We didn't have tire chains, so followed a forest service road before the summit as far as the plow had gone, parked and hiked in a short way.

The end of the road
Van Kid checks out a freshet

Time to hit the road

But first, a snack
After becoming thoroughly chilled (not really having dressed for the snow), we had a snack, then headed west and stopped at  Snoqualmie Falls .  This time of year, a lot of water is going over this 268 ft falls (as opposed to being diverted for hydroelectric purposes). The trail down to the base of the falls was closed for repairs, but we had a grand view of the falls from the observation deck.  From the falls, we continued on Hwy 202 toward Fall City, then cut over to Preston and returned to I-90.
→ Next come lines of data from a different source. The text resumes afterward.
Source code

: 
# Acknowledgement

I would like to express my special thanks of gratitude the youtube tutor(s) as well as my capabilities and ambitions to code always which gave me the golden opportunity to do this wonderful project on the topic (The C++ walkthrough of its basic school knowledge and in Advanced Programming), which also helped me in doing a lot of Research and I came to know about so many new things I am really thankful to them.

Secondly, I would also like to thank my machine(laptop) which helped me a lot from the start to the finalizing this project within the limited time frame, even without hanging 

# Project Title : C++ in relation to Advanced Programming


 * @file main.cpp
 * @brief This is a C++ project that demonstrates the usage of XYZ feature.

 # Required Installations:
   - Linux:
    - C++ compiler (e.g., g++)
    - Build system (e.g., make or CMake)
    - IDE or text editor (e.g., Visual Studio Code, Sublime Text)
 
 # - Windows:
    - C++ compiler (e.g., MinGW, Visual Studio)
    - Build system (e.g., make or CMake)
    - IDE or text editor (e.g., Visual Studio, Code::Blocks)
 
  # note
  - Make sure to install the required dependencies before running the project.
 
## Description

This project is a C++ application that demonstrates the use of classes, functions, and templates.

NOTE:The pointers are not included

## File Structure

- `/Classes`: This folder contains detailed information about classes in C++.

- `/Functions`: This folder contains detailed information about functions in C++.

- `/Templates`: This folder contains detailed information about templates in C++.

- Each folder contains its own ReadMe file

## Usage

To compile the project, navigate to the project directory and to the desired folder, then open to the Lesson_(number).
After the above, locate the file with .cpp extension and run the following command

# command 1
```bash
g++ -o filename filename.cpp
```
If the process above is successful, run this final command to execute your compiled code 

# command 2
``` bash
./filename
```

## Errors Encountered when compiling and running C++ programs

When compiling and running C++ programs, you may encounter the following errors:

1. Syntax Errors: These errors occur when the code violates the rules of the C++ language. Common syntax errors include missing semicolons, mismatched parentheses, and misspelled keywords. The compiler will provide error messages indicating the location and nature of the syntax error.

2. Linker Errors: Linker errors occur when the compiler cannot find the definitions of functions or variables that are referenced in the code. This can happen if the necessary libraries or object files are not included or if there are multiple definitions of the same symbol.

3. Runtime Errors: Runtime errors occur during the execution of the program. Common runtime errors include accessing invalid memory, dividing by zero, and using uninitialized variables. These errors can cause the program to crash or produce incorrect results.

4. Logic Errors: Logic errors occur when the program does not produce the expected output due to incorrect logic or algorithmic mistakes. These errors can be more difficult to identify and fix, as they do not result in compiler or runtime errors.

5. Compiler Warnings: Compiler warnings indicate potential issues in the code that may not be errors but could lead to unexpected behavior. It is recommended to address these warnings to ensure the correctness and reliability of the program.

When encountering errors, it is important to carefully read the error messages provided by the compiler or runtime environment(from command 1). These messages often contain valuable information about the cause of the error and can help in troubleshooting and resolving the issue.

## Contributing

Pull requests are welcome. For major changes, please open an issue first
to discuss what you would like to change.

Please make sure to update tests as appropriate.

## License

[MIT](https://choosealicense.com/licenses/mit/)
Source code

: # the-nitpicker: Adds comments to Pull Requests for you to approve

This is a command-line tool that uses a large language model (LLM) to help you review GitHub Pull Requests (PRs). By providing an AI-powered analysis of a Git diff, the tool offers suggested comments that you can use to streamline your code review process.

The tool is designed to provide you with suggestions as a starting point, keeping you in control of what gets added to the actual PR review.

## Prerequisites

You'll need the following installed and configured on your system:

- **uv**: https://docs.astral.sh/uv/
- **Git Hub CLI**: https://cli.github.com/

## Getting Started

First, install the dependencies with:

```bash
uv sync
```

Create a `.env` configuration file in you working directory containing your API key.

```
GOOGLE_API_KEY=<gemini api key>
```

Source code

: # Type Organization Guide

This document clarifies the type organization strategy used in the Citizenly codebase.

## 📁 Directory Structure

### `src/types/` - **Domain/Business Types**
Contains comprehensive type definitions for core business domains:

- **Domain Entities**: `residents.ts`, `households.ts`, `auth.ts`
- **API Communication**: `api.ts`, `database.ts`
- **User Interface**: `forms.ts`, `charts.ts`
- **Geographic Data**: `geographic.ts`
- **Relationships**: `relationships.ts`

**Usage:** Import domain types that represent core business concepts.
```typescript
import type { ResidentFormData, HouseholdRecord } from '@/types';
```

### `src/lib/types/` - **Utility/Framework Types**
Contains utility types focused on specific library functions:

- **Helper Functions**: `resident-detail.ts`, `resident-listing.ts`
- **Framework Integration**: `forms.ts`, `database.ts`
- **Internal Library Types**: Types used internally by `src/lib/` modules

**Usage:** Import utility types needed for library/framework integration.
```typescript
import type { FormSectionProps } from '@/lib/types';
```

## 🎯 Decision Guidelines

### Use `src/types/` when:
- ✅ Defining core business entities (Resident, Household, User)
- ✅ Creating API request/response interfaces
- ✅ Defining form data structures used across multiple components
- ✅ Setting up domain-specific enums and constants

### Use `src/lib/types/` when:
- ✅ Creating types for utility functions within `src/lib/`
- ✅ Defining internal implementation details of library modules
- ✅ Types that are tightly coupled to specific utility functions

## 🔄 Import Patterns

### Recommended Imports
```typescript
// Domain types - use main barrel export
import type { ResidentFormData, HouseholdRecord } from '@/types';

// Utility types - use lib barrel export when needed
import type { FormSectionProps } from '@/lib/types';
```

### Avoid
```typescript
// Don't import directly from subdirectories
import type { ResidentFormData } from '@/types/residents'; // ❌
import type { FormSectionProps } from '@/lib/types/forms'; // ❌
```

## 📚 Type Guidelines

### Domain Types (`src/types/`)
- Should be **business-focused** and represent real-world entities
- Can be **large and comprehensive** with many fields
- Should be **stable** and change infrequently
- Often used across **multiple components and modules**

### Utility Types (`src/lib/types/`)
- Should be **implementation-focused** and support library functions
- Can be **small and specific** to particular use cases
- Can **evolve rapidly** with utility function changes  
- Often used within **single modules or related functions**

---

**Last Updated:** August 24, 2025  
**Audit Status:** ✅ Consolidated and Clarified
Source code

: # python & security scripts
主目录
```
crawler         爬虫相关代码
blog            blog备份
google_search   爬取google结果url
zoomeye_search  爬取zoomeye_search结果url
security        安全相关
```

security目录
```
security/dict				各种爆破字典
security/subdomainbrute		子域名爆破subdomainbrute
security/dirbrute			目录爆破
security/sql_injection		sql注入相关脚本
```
Lots of mist comes up from the falls to obfuscate the lens
Just past exit 20, Westly hiccuped, continued on another couple of hundred feet, coughed, then shut down.  I steered to a turnout on the right and hit the switch for the 4-ways.  One thing I like about the older diesels is their simplicity - no ignition system to troubleshoot.  Barring some major engine catastrophe, which I was pretty sure had not taken place, there is either fuel or not. - if there is not, it doesn't run.  Lots of air was visible in the line, so I could see right away the injector pump wasn't getting fuel.  I didn't initially think the tank was dry because the needle was not yet buried in the gauge.  I figured maybe the fuel level had gotten low enough to pick up a bit of muck from the bottom of the tank, so I proceeded to drain the fuel filter.  It has a little valve underneath which makes this an easy task.  Just a dribble.  Now I thought perhaps enough muck had been pulled up to clog the filter.  I always carry an extra and could easily swap it.

Of course I had in mind that we had joined AAA Washington last fall, but I'm a hands-on kind of guy, so I gave it my best before calling for assistance.  We had selected the Premier level membership which allows towing of up to 200 miles, no charge for fuel delivered and other useful (if you have the bad luck to need them) benefits.  AAA, to it's credit, considers the Westfalia camper to be a passenger van rather than a motorhome which keeps the annual fee reasonable.  When it was all over, I figured this episode alone would have cost at least 1/2 of the membership fee if paid out of pocket.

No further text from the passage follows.